Collected data

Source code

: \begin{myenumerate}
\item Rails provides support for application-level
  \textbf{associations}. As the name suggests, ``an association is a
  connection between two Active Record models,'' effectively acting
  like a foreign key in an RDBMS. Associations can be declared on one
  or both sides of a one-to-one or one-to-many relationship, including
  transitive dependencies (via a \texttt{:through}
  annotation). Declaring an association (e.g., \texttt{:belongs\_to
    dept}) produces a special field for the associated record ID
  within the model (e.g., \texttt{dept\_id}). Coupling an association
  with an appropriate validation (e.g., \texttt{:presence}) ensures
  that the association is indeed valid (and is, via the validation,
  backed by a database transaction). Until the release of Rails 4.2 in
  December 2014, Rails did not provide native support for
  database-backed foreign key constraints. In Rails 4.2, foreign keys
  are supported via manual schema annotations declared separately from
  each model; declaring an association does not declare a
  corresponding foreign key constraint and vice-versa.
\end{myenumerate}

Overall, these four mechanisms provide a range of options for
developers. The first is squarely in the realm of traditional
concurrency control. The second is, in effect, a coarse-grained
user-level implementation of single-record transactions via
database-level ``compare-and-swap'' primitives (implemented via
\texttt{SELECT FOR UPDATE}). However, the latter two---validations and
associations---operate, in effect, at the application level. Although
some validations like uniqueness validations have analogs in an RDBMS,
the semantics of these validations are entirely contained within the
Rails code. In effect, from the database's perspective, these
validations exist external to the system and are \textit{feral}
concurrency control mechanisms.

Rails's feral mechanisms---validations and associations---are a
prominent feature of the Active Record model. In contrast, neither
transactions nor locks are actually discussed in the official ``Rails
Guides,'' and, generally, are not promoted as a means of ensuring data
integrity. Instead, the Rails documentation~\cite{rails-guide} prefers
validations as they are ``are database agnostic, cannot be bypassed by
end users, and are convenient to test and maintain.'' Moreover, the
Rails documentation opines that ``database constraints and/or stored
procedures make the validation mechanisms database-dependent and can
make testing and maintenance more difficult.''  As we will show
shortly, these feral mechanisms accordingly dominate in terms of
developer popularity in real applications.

==

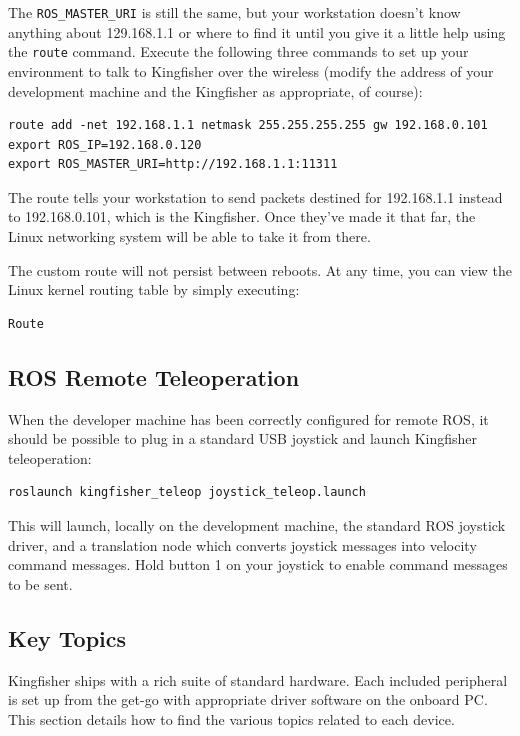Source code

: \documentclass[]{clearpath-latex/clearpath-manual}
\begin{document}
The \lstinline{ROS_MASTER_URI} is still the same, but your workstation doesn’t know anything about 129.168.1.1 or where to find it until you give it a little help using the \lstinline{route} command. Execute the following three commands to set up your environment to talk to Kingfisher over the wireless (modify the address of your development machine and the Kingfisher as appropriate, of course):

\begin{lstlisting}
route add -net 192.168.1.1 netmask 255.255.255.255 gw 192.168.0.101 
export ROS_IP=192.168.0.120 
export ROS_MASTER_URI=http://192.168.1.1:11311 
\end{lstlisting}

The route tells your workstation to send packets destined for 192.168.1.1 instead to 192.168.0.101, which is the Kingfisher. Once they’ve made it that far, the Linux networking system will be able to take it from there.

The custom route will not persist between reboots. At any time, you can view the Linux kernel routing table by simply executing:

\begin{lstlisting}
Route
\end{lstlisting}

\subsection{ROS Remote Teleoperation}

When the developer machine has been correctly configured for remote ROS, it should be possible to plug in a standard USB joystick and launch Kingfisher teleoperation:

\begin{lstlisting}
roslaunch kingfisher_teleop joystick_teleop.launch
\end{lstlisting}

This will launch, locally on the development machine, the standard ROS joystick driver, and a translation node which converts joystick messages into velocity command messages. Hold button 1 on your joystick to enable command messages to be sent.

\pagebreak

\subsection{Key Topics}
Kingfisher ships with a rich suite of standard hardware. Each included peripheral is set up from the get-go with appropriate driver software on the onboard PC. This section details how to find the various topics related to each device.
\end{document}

* * *

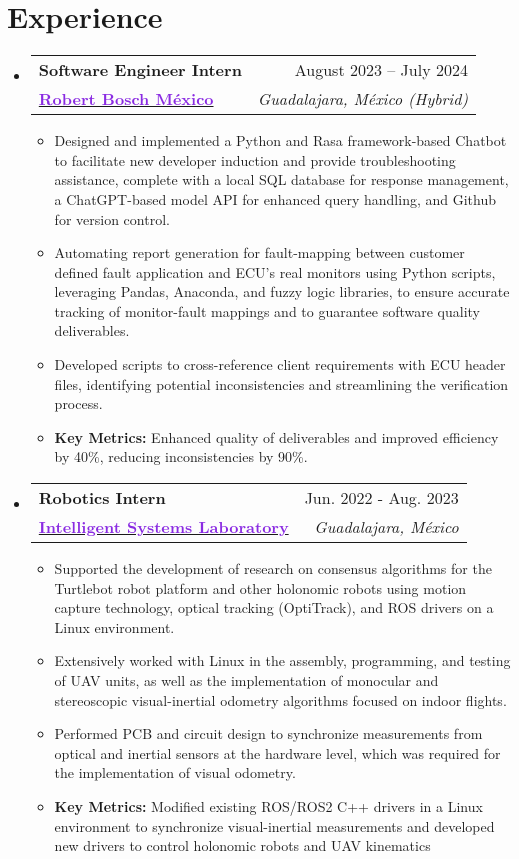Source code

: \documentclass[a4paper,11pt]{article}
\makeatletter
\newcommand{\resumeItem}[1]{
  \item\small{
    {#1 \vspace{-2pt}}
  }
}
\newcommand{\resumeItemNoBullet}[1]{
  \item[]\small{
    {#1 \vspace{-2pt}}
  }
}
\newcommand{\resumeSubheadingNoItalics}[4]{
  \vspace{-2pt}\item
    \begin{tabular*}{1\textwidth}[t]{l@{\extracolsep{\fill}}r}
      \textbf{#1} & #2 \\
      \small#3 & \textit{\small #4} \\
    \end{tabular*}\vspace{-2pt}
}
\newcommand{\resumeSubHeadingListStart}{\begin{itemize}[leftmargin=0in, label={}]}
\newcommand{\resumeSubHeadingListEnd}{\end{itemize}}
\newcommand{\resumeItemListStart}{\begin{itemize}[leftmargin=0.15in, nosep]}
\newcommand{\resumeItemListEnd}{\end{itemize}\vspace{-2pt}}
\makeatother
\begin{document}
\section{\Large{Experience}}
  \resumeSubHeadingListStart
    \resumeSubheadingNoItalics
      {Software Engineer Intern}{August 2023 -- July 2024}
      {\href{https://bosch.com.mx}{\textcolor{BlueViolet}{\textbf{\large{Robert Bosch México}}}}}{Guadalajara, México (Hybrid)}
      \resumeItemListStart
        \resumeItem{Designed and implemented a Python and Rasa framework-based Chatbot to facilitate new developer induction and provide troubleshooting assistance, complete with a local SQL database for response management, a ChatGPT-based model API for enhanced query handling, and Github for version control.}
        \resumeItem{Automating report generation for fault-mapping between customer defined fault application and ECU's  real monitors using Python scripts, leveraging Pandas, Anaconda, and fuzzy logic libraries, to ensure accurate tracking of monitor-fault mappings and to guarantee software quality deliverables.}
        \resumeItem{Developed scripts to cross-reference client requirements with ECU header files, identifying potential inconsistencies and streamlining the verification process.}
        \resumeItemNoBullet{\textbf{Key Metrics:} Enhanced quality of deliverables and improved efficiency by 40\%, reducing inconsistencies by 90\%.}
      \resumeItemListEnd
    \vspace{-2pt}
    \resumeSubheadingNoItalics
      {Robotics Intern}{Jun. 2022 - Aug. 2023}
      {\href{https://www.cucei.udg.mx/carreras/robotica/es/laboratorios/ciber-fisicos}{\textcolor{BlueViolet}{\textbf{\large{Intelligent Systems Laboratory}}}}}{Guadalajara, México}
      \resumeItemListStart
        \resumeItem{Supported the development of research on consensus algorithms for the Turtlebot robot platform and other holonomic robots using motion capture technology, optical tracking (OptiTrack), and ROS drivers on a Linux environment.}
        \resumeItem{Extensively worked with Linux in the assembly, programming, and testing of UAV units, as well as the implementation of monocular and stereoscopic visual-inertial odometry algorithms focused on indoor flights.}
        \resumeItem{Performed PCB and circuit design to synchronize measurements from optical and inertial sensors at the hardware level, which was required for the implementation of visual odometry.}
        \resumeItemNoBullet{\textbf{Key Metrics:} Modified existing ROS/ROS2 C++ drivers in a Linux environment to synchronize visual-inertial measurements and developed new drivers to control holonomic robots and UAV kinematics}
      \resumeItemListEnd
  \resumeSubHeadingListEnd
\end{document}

__ACTIVITY__
Starting at the line above that contains "backed by a", repeat each line exactly up to and including the line that contains "make testing and", and stop there.

__RESULT BELOW__
  backed by a database transaction). Until the release of Rails 4.2 in
  December 2014, Rails did not provide native support for
  database-backed foreign key constraints. In Rails 4.2, foreign keys
  are supported via manual schema annotations declared separately from
  each model; declaring an association does not declare a
  corresponding foreign key constraint and vice-versa.
\end{myenumerate}

Overall, these four mechanisms provide a range of options for
developers. The first is squarely in the realm of traditional
concurrency control. The second is, in effect, a coarse-grained
user-level implementation of single-record transactions via
database-level ``compare-and-swap'' primitives (implemented via
\texttt{SELECT FOR UPDATE}). However, the latter two---validations and
associations---operate, in effect, at the application level. Although
some validations like uniqueness validations have analogs in an RDBMS,
the semantics of these validations are entirely contained within the
Rails code. In effect, from the database's perspective, these
validations exist external to the system and are \textit{feral}
concurrency control mechanisms.

Rails's feral mechanisms---validations and associations---are a
prominent feature of the Active Record model. In contrast, neither
transactions nor locks are actually discussed in the official ``Rails
Guides,'' and, generally, are not promoted as a means of ensuring data
integrity. Instead, the Rails documentation~\cite{rails-guide} prefers
validations as they are ``are database agnostic, cannot be bypassed by
end users, and are convenient to test and maintain.'' Moreover, the
Rails documentation opines that ``database constraints and/or stored
procedures make the validation mechanisms database-dependent and can
make testing and maintenance more difficult.''  As we will show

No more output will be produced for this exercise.